Mikhailo Podoliak, principal assessor do gabinete de Zelenski, usou uma cena de “Harry Potter” mostrando uma das vilãs mais detestadas pelos fãs da saga do jovem bruxo, para ilustrar um comentário sobre crianças ucranianas que estão sendo levadas e criadas na Rússia.
Professor de relações internacionais da Universidade de Oxford, Corneliu Bjola diz que a princípio se surpreendeu com os memes ucranianos. Em um contexto como o de uma guerra, o humor poderia facilmente sair pela culatra.
Compreendeu, porém, que elas representam uma estratégia para manter o apoio dos países ocidentais –sem o qual ela seria inevitavelmente derrotada. “O melhor jeito de fazer isso não é com discussões entre Estados, mas falando diretamente com o público estrangeiro, que pode por sua vez exercer pressão sobre seus respectivos governos”, diz.
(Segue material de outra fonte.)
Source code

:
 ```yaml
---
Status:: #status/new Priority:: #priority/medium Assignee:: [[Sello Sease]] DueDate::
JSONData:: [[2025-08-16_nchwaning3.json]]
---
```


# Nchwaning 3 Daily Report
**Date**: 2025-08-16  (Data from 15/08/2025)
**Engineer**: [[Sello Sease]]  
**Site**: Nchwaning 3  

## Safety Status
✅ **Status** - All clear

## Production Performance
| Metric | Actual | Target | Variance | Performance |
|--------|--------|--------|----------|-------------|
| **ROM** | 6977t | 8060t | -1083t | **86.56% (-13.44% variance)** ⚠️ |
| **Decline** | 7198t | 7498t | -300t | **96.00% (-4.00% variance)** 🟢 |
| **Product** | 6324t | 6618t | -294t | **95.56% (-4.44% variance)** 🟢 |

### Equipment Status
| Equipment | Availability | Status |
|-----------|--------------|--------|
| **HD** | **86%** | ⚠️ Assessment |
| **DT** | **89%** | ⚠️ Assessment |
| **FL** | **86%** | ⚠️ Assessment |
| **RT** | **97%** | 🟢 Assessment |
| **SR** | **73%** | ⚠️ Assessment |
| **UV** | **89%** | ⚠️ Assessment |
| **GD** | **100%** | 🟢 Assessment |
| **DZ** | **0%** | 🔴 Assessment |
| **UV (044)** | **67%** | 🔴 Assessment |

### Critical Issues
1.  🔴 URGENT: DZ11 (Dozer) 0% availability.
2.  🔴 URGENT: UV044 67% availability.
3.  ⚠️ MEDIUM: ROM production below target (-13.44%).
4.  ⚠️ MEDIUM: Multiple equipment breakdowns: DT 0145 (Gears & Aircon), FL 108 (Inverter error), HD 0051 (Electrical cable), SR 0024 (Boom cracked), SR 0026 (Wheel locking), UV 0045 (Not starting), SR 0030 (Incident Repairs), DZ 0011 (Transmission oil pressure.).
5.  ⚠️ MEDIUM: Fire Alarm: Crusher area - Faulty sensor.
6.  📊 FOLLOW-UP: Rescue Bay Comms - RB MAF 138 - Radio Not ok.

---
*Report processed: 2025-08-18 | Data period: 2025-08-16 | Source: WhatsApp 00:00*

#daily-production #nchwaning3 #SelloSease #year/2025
As mesmas publicações também servem para levantar a moral interna no plano doméstico. E ajudam a minar a narrativa de intimidação russa, insinuando que as tropas de Putin não são tão fortes ou capazes quanto alegam.
As postagens representariam, assim, uma espécie de cartão de visitas da Ucrânia ao Ocidente. Não é à toa que as montagens têm legendas em inglês e fazem tantas referências à cultura pop americana.
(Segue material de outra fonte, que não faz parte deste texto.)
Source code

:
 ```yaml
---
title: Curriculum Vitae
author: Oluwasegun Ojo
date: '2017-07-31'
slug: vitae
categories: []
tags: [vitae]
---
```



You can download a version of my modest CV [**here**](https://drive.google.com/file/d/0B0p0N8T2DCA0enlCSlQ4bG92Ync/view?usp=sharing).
As funções listadas pelo pesquisador para os memes ucranianos condicionam em grande medida a natureza deles. Além de caricaturas de Putin e de suas tropas, outras publicações recorrentes incluem montagens de cenas de batalha com trilhas sonoras românticas e fotografias de soldados ucranianos interagindo com cachorros e gatos –há inclusive um perfil no Twitter exclusivo para isso.
Bjola conta ainda que essa estratégia não nasceu agora, mas depois da invasão da Crimeia, em 2014, com a criação de uma unidade estratégica de comunicação digital pela pasta das Relações Exteriores.
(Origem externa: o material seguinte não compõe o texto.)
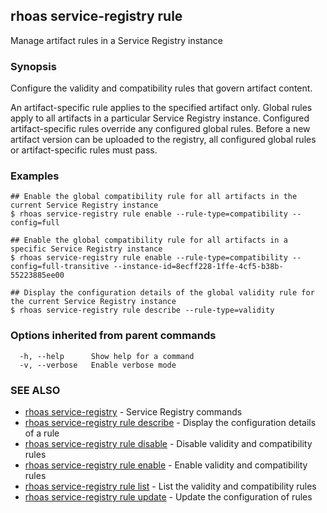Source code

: ## rhoas service-registry rule

Manage artifact rules in a Service Registry instance

### Synopsis

Configure the validity and compatibility rules that govern artifact content.

An artifact-specific rule applies to the specified artifact only. Global rules apply to all artifacts in a particular Service Registry instance. Configured artifact-specific rules override any configured global rules. Before a new artifact version can be uploaded to the registry, all configured global rules or artifact-specific rules must pass.


### Examples

```
## Enable the global compatibility rule for all artifacts in the current Service Registry instance
$ rhoas service-registry rule enable --rule-type=compatibility --config=full

## Enable the global compatibility rule for all artifacts in a specific Service Registry instance
$ rhoas service-registry rule enable --rule-type=compatibility --config=full-transitive --instance-id=8ecff228-1ffe-4cf5-b38b-55223885ee00

## Display the configuration details of the global validity rule for the current Service Registry instance
$ rhoas service-registry rule describe --rule-type=validity

```

### Options inherited from parent commands

```
  -h, --help      Show help for a command
  -v, --verbose   Enable verbose mode
```

### SEE ALSO

* [rhoas service-registry](rhoas_service-registry.md)	 - Service Registry commands
* [rhoas service-registry rule describe](rhoas_service-registry_rule_describe.md)	 - Display the configuration details of a rule
* [rhoas service-registry rule disable](rhoas_service-registry_rule_disable.md)	 - Disable validity and compatibility rules
* [rhoas service-registry rule enable](rhoas_service-registry_rule_enable.md)	 - Enable validity and compatibility rules
* [rhoas service-registry rule list](rhoas_service-registry_rule_list.md)	 - List the validity and compatibility rules
* [rhoas service-registry rule update](rhoas_service-registry_rule_update.md)	 - Update the configuration of rules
As postagens sarcásticas diminuem quando a Ucrânia tem grandes perdas ou é palco de atrocidades. A Rússia, por sua vez, aposta em uma comunicação digital mais austera, ecoando por exemplo as ameaças de uso de armas nucleares feitas por Putin. “Ela quer romper a conexão da Ucrânia com os países ocidentais. Para isso, é preciso retratar a si mesma como agressiva, disposta a fazer o que for preciso para vencer”, analisa Bjola.
É uma quebra de paradigma em relação ao histórico do governo russo, que costumava usar paródias e sátiras contra líderes ocidentais.